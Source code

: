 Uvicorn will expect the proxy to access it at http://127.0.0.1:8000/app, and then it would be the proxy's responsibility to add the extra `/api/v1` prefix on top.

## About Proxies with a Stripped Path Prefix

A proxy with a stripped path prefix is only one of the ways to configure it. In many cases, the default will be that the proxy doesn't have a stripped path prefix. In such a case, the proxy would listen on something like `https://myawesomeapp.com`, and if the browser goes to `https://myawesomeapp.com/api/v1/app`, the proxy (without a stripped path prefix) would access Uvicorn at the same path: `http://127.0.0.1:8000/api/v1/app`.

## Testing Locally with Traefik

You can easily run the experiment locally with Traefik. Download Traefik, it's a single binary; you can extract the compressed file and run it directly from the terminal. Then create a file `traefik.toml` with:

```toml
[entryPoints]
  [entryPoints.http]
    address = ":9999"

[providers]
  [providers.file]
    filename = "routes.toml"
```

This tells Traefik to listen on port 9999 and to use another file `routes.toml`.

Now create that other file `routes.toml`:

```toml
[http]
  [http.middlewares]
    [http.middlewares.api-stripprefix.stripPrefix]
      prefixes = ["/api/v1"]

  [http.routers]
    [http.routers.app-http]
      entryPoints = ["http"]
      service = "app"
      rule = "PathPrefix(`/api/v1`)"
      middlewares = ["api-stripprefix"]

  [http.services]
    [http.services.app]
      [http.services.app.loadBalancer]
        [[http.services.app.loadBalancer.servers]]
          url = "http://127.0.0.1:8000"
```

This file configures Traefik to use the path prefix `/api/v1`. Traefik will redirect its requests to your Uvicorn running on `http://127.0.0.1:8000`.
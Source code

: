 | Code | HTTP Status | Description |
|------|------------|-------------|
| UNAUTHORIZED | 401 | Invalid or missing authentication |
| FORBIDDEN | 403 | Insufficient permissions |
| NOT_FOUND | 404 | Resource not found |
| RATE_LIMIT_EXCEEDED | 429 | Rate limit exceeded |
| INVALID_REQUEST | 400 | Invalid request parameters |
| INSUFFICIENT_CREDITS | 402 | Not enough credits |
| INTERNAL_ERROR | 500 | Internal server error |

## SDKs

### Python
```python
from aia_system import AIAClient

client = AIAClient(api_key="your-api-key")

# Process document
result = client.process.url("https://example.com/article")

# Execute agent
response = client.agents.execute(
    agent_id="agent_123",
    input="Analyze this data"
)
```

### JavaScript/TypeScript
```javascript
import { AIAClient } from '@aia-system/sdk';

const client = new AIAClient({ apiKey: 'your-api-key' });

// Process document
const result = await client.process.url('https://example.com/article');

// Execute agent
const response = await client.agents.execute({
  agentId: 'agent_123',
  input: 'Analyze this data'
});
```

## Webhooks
****************************************
Show each line of the listing that holds the string "create".

You can easily run the experiment locally with Traefik. Download Traefik, it's a single binary; you can extract the compressed file and run it directly from the terminal. Then create a file `traefik.toml` with:
Now create that other file `routes.toml`:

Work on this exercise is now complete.